Accepter Ajuster Adapter pour construire sa maternité revée
- Dorlie Kabieni
- 20 mai
- 7 min de lecture
Aujourd’hui, je parlais avec ma personne ressource – vous la connaissez sans doute, Audrey – de la façon dont j’aurais aimé vivre ma maternité. Pendant que je me déchargeais de ce besoin si fort et si intense de vivre cette maternité rêvée, je lui ai confié toutes mes frustrations, mes besoins. Elle m’a répondu :
« Je constate que nous sommes nombreuses, en tant que mamans, à avoir envie d’une certaine maternité.

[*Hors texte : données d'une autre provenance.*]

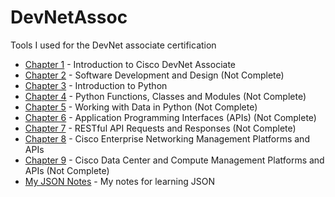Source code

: # DevNetAssoc
Tools I used for the DevNet associate certification

* [Chapter 1](https://github.com/rikosintie/DevNetAssoc/tree/main/chapter1) - Introduction to Cisco DevNet Associate  
* [Chapter 2](https://github.com/rikosintie/DevNetAssoc/tree/main/chapter2) - Software Development and Design (Not Complete)  
* [Chapter 3](https://github.com/rikosintie/DevNetAssoc/tree/main/chapter3) - Introduction to Python  
* [Chapter 4](https://github.com/rikosintie/DevNetAssoc/tree/main/chapter4) - Python Functions, Classes and Modules (Not Complete)  
* [Chapter 5](https://github.com/rikosintie/DevNetAssoc/tree/main/chapter5) - Working with Data in Python (Not Complete)  
* [Chapter 6](https://github.com/rikosintie/DevNetAssoc/tree/main/chapter6) - Application Programming Interfaces (APIs) (Not Complete)  
* [Chapter 7]() - RESTful API Requests and Responses (Not Complete)  
* [Chapter 8](https://github.com/rikosintie/DevNetAssoc/tree/main/chapter8) - Cisco Enterprise Networking Management Platforms and APIs  
* [Chapter 9](https://github.com/rikosintie/DevNetAssoc/tree/main/chapter9) - Cisco Data Center and Compute Management Platforms and APIs (Not Complete)
* [My JSON Notes](https://github.com/rikosintie/DevNetAssoc/tree/main/json-notes) - My notes for learning JSON  
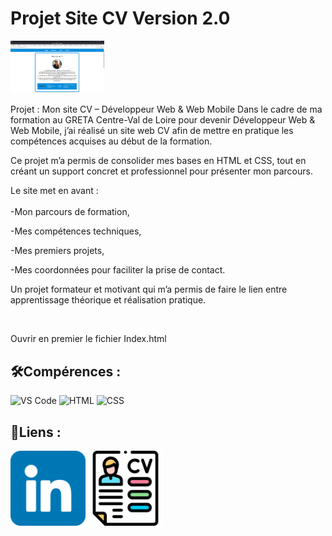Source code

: # Projet Site CV Version 2.0
<img src= "imgSiteCV2.png" width="150"/>

<p>Projet : Mon site CV – Développeur Web & Web Mobile
Dans le cadre de ma formation au GRETA Centre-Val de Loire pour devenir Développeur Web & Web Mobile, j’ai réalisé un site web CV afin de mettre en pratique les compétences acquises au début de la formation.

Ce projet m’a permis de consolider mes bases en HTML et CSS, tout en créant un support concret et professionnel pour présenter mon parcours.

  Le site met en avant :
  <br>
  <br>
  -Mon parcours de formation,

  -Mes compétences techniques,

  -Mes premiers projets,

  -Mes coordonnées pour faciliter la prise de contact.

Un projet formateur et motivant qui m’a permis de faire le lien entre apprentissage théorique et réalisation pratique.
</p>
<br>
<p>Ouvrir en premier le fichier Index.html</p>


## 🛠️Compérences :

![VS Code](https://img.shields.io/badge/-VS%20Code-007ACC?style=flat&logo=visual-studio-code&logoColor=white)
![HTML](https://img.shields.io/badge/-HTML-E34F26?style=flat&logo=html5&logoColor=white)
![CSS](https://img.shields.io/badge/-CSS-1572B6?style=flat&logo=css3&logoColor=white)


## 🔗Liens :

<a href="https://www.linkedin.com/in/alexismoreau37/"><img width=120px src="linkedin.png"></a>
<a href="CVAlexisMoreauV3.2.pdf"><img width=120px src="IconeCV.png"></a>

Cela nous semble simple à mettre en place, mais finalement, on se retrouve avec des regrets, des remords, de la culpabilité… Parce que notre entourage ne nous a pas permis de réaliser cette maternité rêvée. »
J’ai trouvé ses mots puissants et réconfortants. Puis elle a ajouté :
« J’entends tout ce que tu me dis. Ce qui est difficile aujourd’hui, dans ton parcours, c’est que tu ne peux qu’envisager la suite. Il n’y aura pas de changement immédiat, ni aujourd’hui ni demain. Mais ce qui est beau, c’est que justement tu peux envisager cette suite, et redresser la barre sur ce qui te laisse des remords et de la culpabilité. »
C’est à ce moment que j’ai compris que le vrai problème, c’est que je n’avais jamais écrit ma maternité rêvée. Parce qu’on pense souvent qu’on ne peut se projeter qu’une fois que le bébé est là. Pourtant, écrire permet d’ajuster. Et au fond, on sait ce qu’on veut, car cela vient aussi de ce qu’on a connu.
Moi, je viens d’une culture où les bébés sont portés tout le temps. Cela n’empêche ni la motricité ni l’autonomie : au contraire, plus un bébé est rassasié affectivement, plus il est indépendant. C’est ce que j’ai vu, ce que les femmes autour de moi ont fait. Chez nous, le bébé dort avec ses parents jusqu’à un an, parfois en cododo, parfois dans le lit, de façon sécurisée. Puis à un an, on lui explique qu’il passera dans la chambre d’à côté. Ce n’est pas discutable. Il boude un peu, mais il comprend que dans la vie, il y a un temps pour tout.
C’est comme cela qu’on procédait dans ma culture. Et moi, j’avais besoin de cela : sentir mon enfant sur ma poitrine, écouter sa petite respiration collée à la mienne, chanter à l’unisson la musique de l’amour – comme un hymne de celui de Dion – savoir qu’il ou elle est mien·ne, que nous ne faisons qu’un.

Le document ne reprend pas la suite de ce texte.